Cquery: highly-scalable, low-latency language server for C++ - ingve
https://github.com/jacobdufault/cquery/#cquery
======
krylon
Wow!

I consider myself lucky that I practically do not have to deal with C++, but
if I were a C++ kind of person, right now I would deeply appreciate how much
hard work goes into a tool like this. [1]

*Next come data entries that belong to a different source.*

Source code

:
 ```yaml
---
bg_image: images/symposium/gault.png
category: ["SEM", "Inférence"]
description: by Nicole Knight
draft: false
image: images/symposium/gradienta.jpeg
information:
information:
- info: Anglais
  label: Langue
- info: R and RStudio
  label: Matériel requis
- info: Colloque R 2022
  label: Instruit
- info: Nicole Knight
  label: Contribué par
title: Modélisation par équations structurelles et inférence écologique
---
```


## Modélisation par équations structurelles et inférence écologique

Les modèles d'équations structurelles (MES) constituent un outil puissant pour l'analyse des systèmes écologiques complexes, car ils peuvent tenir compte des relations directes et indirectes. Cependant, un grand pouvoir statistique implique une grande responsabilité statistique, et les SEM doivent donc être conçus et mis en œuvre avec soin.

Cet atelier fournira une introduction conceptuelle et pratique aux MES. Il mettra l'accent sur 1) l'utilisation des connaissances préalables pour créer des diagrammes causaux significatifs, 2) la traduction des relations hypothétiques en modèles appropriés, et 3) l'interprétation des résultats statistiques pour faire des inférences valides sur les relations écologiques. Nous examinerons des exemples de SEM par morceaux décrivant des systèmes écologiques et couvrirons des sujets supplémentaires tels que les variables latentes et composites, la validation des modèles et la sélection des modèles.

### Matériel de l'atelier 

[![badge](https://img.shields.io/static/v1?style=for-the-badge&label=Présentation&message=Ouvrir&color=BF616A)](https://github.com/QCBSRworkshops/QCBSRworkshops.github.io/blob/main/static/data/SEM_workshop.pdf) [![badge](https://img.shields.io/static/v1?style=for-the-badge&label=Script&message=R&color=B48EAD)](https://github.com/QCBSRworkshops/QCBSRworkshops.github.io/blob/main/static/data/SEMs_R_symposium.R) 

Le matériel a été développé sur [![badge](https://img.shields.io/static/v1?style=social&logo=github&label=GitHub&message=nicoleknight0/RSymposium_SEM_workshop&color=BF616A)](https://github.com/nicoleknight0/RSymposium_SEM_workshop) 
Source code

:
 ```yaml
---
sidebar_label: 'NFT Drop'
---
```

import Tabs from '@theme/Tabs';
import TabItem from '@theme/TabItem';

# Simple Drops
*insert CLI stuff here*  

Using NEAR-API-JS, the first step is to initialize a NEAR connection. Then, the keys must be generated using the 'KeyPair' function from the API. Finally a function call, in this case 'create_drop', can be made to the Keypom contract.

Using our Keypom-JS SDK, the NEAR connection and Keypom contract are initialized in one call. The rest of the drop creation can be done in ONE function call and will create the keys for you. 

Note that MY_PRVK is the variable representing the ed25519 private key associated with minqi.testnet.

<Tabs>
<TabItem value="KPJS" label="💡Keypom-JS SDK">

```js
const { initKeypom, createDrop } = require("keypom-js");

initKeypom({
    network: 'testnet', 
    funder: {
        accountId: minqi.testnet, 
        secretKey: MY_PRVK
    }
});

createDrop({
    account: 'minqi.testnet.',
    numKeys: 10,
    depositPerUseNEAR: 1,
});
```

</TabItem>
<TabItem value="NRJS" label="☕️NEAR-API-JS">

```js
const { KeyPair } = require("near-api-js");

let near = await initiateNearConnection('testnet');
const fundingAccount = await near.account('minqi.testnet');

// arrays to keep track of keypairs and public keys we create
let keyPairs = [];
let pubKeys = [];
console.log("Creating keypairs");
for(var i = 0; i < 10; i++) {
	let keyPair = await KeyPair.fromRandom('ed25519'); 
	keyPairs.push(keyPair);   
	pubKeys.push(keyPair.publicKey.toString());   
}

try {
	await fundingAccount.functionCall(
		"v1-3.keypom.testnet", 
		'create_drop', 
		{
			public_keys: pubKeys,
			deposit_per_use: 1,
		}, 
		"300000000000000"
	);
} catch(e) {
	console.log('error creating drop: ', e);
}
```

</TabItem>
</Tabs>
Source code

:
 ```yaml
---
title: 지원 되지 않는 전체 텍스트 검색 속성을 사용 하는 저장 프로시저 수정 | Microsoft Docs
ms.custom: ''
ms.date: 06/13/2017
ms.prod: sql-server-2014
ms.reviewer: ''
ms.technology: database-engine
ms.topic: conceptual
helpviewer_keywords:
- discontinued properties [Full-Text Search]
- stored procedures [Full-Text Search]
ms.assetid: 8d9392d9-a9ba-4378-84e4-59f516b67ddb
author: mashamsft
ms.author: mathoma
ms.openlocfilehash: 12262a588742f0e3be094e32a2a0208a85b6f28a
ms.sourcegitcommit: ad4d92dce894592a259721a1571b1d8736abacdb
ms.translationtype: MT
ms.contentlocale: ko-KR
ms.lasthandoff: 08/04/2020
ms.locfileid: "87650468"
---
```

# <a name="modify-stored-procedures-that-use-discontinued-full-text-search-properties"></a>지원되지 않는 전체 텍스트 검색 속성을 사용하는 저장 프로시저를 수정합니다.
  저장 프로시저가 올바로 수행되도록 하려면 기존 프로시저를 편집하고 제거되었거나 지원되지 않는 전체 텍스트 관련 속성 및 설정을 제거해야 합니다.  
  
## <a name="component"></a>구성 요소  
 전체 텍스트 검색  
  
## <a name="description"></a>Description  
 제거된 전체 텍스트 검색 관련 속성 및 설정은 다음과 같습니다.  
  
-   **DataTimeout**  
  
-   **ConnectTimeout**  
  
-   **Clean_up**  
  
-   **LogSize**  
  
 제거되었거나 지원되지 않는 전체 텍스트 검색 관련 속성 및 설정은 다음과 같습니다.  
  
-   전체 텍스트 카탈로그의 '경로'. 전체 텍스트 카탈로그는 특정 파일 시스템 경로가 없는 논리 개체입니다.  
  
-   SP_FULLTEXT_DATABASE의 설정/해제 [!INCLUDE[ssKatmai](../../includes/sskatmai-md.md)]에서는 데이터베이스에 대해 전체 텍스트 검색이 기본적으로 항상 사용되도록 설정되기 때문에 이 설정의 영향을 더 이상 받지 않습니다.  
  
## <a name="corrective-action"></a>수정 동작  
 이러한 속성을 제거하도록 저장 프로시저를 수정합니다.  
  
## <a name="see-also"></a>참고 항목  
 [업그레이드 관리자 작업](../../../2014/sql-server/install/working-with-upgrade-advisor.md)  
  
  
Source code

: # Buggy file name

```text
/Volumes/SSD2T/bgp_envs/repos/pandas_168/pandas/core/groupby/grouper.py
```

In order to be any good, it has to be even more clever than the compiler, at
least in a few ways.

And I have a hunch that in the field of programming languages that are used
these days, C++ is probably not the easiest one to write such an analyzer for.
;-)

TL;DR - Respect! I can only - but vividly - imagine how hard it must be to
create a tool like this.

[1] I have mixed feelings regarding C++, because I have only used it in tiny
doses. I treat the language the same way I would treat a bear, if one suddenly
appeared: Keep my distance, avoid any sudden motions, but also, under no
circumstances, dare I turn my back on it because of the slight chance that it
might come after me eventually. I do not actively dislike C++, I just have not
found the time to learn it, and I get the impression that if I really want to
learn it, it will take much more time than I can currently afford to invest.
Maybe some day it will come to pass (that will be a good day also to finally
read Moby Dick all the way through from end to end.)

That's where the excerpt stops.